● What needs to be done
State how many lines of the records contain the string "summary", and give no other information.

━━━━━ Input data

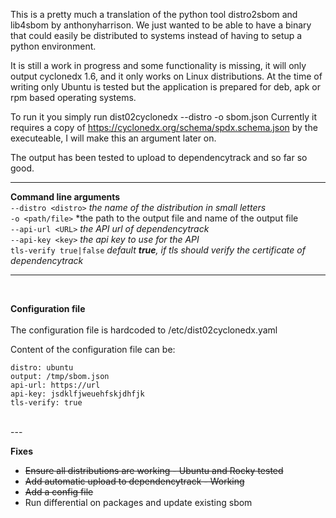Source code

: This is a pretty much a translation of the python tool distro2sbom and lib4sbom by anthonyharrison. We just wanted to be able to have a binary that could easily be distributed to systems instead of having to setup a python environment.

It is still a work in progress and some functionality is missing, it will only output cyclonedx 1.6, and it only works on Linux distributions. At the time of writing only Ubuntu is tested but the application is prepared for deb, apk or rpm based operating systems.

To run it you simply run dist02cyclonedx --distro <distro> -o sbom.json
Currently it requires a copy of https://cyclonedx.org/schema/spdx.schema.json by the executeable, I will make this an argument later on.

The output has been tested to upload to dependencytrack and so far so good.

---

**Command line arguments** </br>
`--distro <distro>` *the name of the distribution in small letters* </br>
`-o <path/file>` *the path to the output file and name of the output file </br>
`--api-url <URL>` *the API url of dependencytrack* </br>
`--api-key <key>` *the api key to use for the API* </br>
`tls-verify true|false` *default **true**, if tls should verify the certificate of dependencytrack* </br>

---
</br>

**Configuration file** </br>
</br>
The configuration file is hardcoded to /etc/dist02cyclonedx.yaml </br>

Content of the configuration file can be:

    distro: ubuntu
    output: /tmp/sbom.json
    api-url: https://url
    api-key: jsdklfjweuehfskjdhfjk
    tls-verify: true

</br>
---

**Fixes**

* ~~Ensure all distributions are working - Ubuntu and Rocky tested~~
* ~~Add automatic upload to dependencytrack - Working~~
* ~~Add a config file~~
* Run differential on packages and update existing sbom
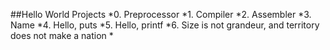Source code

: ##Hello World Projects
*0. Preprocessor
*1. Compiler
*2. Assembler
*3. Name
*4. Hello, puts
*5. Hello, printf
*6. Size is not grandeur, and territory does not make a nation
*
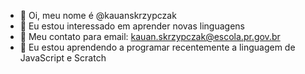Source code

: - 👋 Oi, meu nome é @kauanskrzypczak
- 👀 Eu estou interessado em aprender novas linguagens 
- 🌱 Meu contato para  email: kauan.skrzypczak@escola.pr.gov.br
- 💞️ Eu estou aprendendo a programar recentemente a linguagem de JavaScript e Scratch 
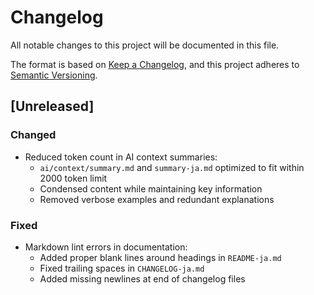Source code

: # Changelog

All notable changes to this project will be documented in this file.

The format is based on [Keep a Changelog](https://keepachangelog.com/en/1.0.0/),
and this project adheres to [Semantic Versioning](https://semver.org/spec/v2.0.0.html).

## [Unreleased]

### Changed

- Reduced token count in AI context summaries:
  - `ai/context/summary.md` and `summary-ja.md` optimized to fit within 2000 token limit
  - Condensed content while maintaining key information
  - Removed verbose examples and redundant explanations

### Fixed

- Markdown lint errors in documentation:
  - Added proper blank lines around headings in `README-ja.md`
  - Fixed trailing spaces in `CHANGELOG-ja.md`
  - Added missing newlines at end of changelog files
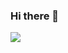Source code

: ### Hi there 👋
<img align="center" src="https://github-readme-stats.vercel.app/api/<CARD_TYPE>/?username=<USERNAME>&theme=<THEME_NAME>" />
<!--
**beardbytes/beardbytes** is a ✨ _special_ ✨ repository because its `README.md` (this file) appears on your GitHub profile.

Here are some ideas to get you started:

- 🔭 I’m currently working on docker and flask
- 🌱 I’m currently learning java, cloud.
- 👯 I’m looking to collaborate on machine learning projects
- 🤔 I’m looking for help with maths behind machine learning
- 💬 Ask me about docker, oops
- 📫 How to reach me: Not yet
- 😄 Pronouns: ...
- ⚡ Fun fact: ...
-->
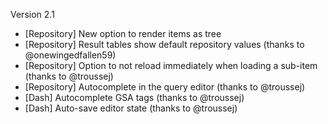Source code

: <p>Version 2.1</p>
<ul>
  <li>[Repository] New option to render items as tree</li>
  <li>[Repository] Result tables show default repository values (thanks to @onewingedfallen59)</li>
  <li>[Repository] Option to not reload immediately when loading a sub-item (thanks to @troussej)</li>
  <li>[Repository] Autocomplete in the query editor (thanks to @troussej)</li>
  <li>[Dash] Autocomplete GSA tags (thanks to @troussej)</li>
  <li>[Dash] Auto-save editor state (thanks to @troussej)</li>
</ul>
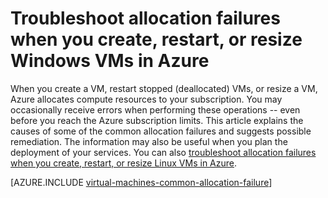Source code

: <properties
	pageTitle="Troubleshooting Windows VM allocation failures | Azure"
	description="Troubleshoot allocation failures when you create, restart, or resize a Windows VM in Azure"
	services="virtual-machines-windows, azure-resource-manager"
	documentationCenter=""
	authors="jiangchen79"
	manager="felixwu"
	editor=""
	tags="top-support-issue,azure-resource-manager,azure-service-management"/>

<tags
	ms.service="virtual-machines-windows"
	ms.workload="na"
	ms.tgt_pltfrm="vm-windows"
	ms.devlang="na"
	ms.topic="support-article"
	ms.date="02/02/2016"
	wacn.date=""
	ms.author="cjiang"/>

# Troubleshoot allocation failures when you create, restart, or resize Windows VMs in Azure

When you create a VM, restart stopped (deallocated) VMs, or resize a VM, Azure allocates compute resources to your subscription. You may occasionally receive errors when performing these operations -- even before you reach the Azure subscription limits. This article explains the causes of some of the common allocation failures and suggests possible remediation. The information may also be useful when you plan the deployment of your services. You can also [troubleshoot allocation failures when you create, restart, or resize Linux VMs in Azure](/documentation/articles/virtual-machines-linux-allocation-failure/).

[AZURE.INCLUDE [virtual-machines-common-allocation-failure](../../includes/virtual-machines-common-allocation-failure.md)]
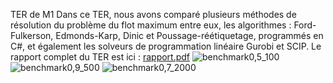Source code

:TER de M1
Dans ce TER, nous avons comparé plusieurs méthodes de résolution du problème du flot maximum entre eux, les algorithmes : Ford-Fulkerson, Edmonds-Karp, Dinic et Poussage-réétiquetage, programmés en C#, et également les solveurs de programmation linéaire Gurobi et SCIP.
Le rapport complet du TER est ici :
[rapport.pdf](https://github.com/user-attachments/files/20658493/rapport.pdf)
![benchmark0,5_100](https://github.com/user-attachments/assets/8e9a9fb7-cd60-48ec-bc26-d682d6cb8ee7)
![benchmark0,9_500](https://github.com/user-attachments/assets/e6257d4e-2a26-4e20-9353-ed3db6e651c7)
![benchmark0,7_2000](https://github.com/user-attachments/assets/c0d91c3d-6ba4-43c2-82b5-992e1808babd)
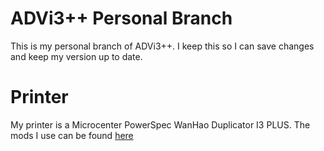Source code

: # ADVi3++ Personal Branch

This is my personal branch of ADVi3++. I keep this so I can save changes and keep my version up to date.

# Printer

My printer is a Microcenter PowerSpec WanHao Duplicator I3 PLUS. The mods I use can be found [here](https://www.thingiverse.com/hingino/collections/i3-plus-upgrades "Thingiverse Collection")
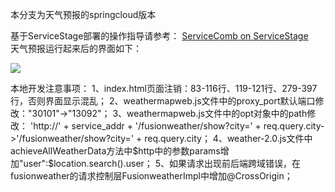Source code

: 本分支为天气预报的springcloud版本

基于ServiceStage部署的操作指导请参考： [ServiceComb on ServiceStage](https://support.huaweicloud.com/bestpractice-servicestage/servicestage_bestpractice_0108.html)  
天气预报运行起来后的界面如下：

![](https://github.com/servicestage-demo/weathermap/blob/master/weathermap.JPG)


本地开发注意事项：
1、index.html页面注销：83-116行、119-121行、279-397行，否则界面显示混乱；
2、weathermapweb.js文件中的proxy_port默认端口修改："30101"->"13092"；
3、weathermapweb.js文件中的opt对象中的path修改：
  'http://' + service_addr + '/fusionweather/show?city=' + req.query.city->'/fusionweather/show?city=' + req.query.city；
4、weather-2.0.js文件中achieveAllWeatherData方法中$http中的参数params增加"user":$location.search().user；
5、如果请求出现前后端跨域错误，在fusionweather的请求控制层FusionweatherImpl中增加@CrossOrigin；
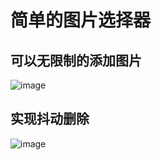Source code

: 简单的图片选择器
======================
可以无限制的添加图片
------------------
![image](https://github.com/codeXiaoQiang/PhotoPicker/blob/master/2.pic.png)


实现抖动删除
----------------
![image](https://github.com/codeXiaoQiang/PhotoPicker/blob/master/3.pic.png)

━━━━━━━━━━
━━━━━ Input data

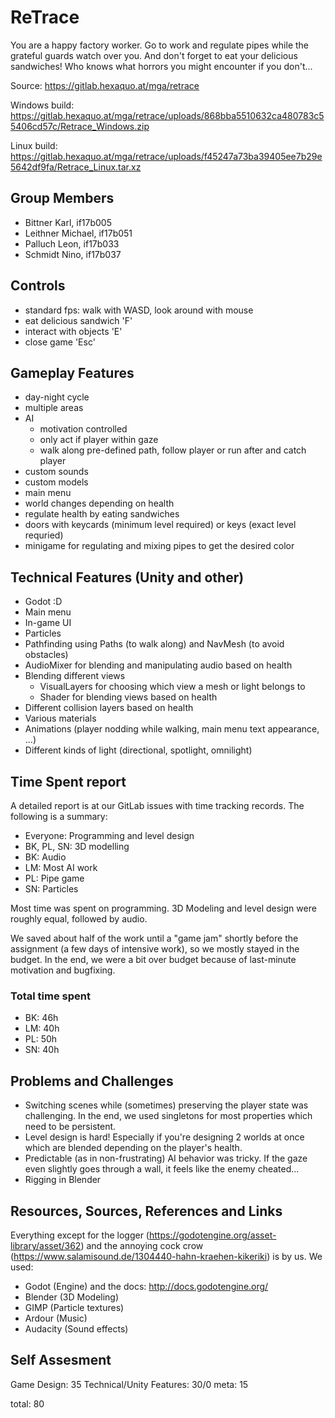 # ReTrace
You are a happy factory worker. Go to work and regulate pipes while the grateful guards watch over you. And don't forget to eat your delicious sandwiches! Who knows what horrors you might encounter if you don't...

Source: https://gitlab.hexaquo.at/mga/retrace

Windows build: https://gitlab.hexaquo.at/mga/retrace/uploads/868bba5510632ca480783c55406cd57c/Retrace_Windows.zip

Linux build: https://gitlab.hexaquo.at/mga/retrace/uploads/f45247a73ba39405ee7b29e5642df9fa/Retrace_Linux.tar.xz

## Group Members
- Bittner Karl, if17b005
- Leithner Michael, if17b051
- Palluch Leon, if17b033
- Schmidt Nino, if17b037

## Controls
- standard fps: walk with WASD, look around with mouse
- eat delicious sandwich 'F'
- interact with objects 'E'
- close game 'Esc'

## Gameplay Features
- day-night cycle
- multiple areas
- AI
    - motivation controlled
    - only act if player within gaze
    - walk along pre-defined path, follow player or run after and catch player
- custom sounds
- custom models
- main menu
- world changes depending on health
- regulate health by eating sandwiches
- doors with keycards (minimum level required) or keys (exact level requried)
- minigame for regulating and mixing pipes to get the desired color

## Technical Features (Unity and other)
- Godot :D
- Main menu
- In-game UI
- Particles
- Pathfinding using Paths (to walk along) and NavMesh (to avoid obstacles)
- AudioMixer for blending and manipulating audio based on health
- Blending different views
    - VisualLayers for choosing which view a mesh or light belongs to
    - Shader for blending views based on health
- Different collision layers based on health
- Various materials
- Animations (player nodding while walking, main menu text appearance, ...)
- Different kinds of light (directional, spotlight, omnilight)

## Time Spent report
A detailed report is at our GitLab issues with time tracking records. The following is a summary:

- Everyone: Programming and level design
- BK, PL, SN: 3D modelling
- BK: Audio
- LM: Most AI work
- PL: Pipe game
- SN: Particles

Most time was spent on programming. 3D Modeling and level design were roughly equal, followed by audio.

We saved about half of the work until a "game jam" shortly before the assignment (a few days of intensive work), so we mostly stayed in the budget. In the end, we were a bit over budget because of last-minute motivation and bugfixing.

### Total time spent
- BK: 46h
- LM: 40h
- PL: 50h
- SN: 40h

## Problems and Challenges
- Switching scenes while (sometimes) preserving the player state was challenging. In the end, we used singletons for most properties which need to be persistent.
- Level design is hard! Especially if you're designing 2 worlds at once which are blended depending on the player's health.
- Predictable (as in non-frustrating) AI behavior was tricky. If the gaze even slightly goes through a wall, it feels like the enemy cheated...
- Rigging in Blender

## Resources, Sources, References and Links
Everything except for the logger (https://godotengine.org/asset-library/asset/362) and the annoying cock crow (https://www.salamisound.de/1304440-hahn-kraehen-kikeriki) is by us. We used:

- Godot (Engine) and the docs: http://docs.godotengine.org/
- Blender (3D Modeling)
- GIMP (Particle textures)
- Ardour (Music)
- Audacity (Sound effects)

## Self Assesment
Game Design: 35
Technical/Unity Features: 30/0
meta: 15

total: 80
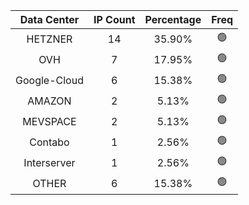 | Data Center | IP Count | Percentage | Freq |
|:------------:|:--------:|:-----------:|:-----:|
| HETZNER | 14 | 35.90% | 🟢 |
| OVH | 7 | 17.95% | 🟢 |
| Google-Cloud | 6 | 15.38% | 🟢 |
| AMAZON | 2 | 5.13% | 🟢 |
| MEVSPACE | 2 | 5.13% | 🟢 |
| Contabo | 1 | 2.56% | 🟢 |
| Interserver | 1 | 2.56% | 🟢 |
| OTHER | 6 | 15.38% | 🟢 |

━━━━━━━━━━
━━━━━ Input data

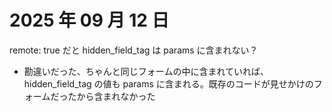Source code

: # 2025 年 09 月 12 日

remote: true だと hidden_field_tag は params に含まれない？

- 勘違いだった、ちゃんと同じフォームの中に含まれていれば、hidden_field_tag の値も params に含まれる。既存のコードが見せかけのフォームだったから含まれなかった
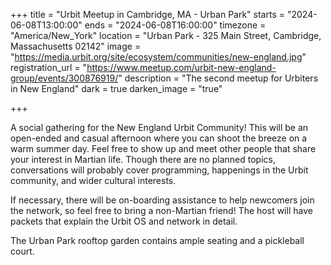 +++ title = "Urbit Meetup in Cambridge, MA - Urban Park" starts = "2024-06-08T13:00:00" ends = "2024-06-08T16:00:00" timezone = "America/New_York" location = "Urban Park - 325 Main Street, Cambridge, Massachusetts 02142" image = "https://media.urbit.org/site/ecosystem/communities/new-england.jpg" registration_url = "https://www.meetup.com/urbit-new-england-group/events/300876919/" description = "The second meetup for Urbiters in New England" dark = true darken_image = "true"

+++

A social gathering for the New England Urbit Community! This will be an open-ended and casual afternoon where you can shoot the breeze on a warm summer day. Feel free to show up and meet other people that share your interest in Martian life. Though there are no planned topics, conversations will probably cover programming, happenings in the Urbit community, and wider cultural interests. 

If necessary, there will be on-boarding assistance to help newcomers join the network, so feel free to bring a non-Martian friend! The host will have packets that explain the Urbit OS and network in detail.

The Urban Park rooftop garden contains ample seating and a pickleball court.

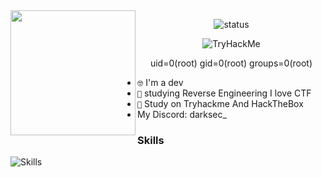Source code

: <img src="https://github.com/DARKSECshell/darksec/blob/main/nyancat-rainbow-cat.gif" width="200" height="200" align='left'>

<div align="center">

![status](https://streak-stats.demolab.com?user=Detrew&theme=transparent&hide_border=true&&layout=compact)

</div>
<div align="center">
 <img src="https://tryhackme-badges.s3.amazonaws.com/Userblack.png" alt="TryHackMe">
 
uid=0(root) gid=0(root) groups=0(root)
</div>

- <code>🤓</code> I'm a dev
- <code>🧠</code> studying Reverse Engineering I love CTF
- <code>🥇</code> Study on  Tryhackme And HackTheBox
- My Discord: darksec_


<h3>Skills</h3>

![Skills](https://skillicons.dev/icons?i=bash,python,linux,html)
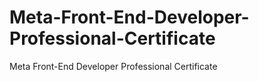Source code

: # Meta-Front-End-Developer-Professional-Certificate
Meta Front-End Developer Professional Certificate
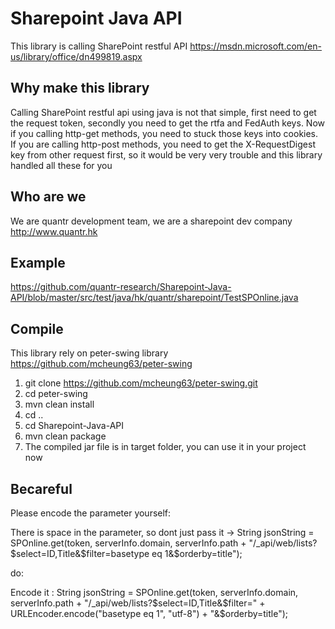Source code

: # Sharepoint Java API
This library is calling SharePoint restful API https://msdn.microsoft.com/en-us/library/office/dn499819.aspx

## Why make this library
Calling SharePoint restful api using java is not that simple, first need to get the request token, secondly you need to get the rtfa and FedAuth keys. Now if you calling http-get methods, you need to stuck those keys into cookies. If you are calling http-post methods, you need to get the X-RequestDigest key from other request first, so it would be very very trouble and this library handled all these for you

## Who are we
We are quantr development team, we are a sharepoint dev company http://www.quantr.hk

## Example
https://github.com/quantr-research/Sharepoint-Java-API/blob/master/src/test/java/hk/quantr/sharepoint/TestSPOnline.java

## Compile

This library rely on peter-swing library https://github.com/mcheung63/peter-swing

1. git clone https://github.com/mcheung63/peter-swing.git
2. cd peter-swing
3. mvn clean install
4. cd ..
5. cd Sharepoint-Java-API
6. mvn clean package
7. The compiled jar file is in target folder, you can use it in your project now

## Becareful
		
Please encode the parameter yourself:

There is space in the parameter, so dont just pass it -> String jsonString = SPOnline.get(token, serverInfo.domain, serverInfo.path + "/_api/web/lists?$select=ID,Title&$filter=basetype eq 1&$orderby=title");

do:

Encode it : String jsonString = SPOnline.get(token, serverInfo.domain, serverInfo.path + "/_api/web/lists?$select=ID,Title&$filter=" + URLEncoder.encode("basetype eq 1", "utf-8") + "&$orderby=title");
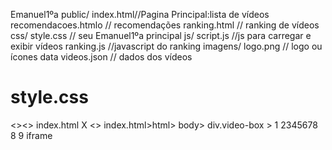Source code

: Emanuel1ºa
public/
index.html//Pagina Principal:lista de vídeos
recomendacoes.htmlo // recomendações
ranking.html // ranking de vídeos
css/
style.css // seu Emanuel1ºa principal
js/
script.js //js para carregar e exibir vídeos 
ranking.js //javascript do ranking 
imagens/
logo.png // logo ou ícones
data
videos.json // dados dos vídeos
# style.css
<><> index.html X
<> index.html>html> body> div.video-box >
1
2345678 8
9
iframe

━━━━━━━━━━

● Solution to this exercise
2